● EXERCISE DETAILS: All lines of the records below that contain the word "입력받은" must be listed.
━━━ RECORDS PROVIDED
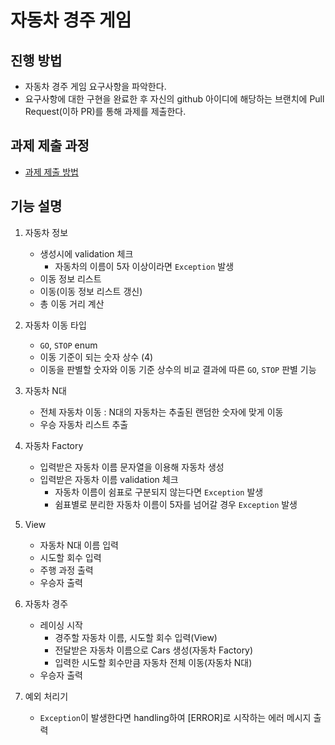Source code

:# 자동차 경주 게임
## 진행 방법
* 자동차 경주 게임 요구사항을 파악한다.
* 요구사항에 대한 구현을 완료한 후 자신의 github 아이디에 해당하는 브랜치에 Pull Request(이하 PR)를 통해 과제를 제출한다.

## 과제 제출 과정
* [과제 제출 방법](https://github.com/next-step/nextstep-docs/tree/master/precourse)

## 기능 설명

1. 자동차 정보
    - 생성시에 validation 체크
        - 자동차의 이름이 5자 이상이라면 `Exception` 발생
    - 이동 정보 리스트
    - 이동(이동 정보 리스트 갱신)
    - 총 이동 거리 계산

2. 자동차 이동 타입
    - `GO`, `STOP` enum
    - 이동 기준이 되는 숫자 상수 (4)
    - 이동을 판별할 숫자와 이동 기준 상수의 비교 결과에 따른 `GO`, `STOP` 판별 기능

3. 자동차 N대
    - 전체 자동차 이동 : N대의 자동차는 추출된 랜덤한 숫자에 맞게 이동
    - 우승 자동차 리스트 추출

4. 자동차 Factory
    - 입력받은 자동차 이름 문자열을 이용해 자동차 생성
    - 입력받은 자동차 이름 validation 체크
        - 자동차 이름이 쉼표로 구분되지 않는다면 `Exception` 발생
        - 쉼표별로 분리한 자동차 이름이 5자를 넘어갈 경우 `Exception` 발생

5. View
    - 자동차 N대 이름 입력
    - 시도할 회수 입력
    - 주행 과정 출력
    - 우승자 출력

6. 자동차 경주
    - 레이싱 시작
        - 경주할 자동차 이름, 시도할 회수 입력(View)
        - 전달받은 자동차 이름으로 Cars 생성(자동차 Factory)
        - 입력한 시도할 회수만큼 자동차 전체 이동(자동차 N대)
    - 우승자 출력

7. 예외 처리기
    - `Exception`이 발생한다면 handling하여 [ERROR]로 시작하는 에러 메시지 출력
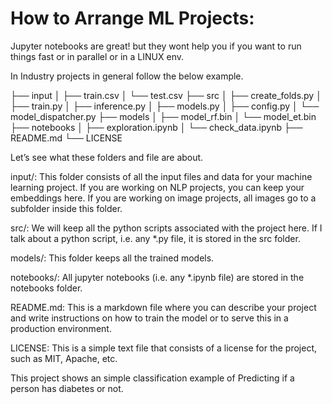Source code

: # How to Arrange ML Projects:

Jupyter notebooks are great! but they wont help you if you want to run things fast or in parallel or in a LINUX env.

In Industry projects in general follow the below example.

├── input
│ ├── train.csv
│ └── test.csv
├── src
│ ├── create_folds.py
│ ├── train.py
│ ├── inference.py
│ ├── models.py
│ ├── config.py
│ └── model_dispatcher.py
├── models
│ ├── model_rf.bin
│ └── model_et.bin
├── notebooks
│ ├── exploration.ipynb
│ └── check_data.ipynb
├── README.md
└── LICENSE

Let’s see what these folders and file are about.

input/: This folder consists of all the input files and data for your machine learning project. If you are working on NLP projects, you can keep your embeddings here. If you are working on image projects, all images go to a subfolder inside this folder.

src/: We will keep all the python scripts associated with the project here. If I talk about a python script, i.e. any *.py file, it is stored in the src folder.

models/: This folder keeps all the trained models.

notebooks/: All jupyter notebooks (i.e. any *.ipynb file) are stored in the notebooks folder.

README.md: This is a markdown file where you can describe your project and write instructions on how to train the model or to serve this in a production environment.

LICENSE: This is a simple text file that consists of a license for the project, such as MIT, Apache, etc. 

This project shows an simple classification example of Predicting if a person has diabetes or not.
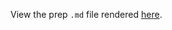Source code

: View the prep `.md` file rendered [here](https://github.com/OHI-Science/bhi/blob/draft/baltic2015/prep/ECO/eco_prep.md).
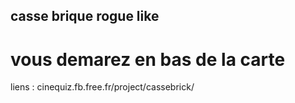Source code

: ## casse brique rogue like

# vous demarez en bas de la carte

liens : cinequiz.fb.free.fr/project/cassebrick/
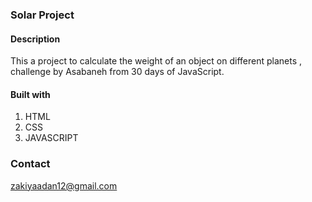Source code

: ### Solar Project

#### Description

This a project to calculate the weight of an object on different planets , challenge by Asabaneh from 30 days of JavaScript.

#### Built with

1. HTML
2. CSS
3. JAVASCRIPT

### Contact

zakiyaadan12@gmail.com
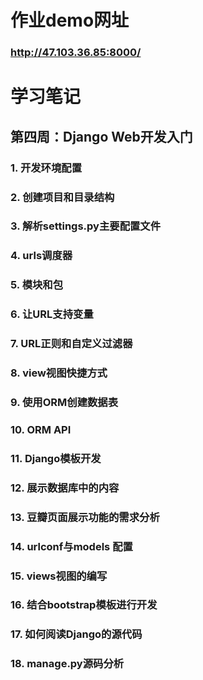 # 作业demo网址
### http://47.103.36.85:8000/

# 学习笔记

## 第四周：Django Web开发入门
### 1. 开发环境配置
### 2. 创建项目和目录结构
### 3. 解析settings.py主要配置文件
### 4. urls调度器
### 5. 模块和包
### 6. 让URL支持变量
### 7. URL正则和自定义过滤器
### 8. view视图快捷方式
### 9. 使用ORM创建数据表
### 10. ORM API
### 11. Django模板开发
### 12. 展示数据库中的内容
### 13. 豆瓣页面展示功能的需求分析
### 14. urlconf与models 配置
### 15. views视图的编写
### 16. 结合bootstrap模板进行开发
### 17. 如何阅读Django的源代码
### 18. manage.py源码分析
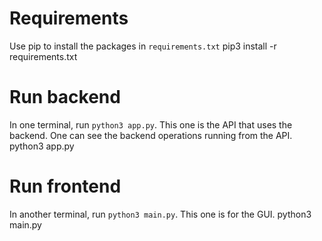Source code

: # Requirements

Use pip to install the packages in `requirements.txt`
pip3 install -r requirements.txt

# Run backend

In one terminal, run `python3 app.py`. This one is the API that uses the backend.
One can see the backend operations running from the API.
python3 app.py

# Run frontend

In another terminal, run `python3 main.py`. This one is for the GUI.
python3 main.py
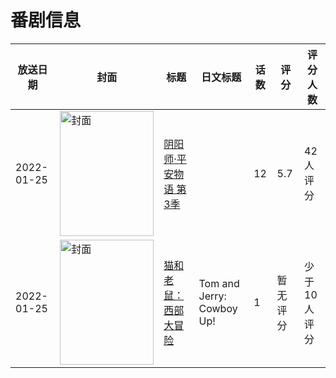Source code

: # 番剧信息

|放送日期|封面|标题|日文标题|话数|评分|评分人数|
|---|---|---|---|---|---|---|
|2022-01-25|<img src="https://lain.bgm.tv/pic/cover/c/20/99/363401_75xiv.jpg" alt="封面" style="width:150px;height:200px;object-fit:cover;">|[阴阳师·平安物语 第3季](https://bangumi.tv/subject/363401)||12|5.7|42人评分|
|2022-01-25|<img src="https://lain.bgm.tv/pic/cover/c/e0/ef/390897_q2q3a.jpg" alt="封面" style="width:150px;height:200px;object-fit:cover;">|[猫和老鼠：西部大冒险](https://bangumi.tv/subject/390897)|Tom and Jerry: Cowboy Up!|1|暂无评分|少于10人评分|

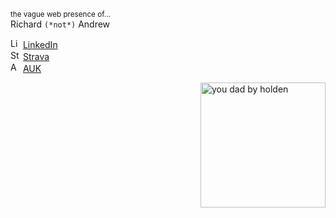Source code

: <sub>the vague web presence of...</sub>  
Richard `(*not*)` Andrew

<img src="https://www.linkedin.com/favicon.ico" alt="LinkedIn" width="16px" height="16px"> <a href="https://www.linkedin.com/in/richardandrew75/" target="_blank">LinkedIn</a>  
<img src="https://www.strava.com/favicon.ico" alt="Strava" width="16px" height="16px"> <a href="https://www.strava.com/athletes/43333745" target="_blank">Strava</a>  
<img src="https://audax.uk/favicon.ico" alt="AUK" width="16px" height="16px"> <a href="https://audax.uk/results?memId=26444" target="_blank">AUK</a>  

<img align="right" width="200" alt="you dad by holden" src="https://ribena75.github.io/richard.andrew/assets/img/youdad2.png">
━━━━━━
● WRITTEN RESPONSE:
    - 입력받은 자동차 이름 문자열을 이용해 자동차 생성
    - 입력받은 자동차 이름 validation 체크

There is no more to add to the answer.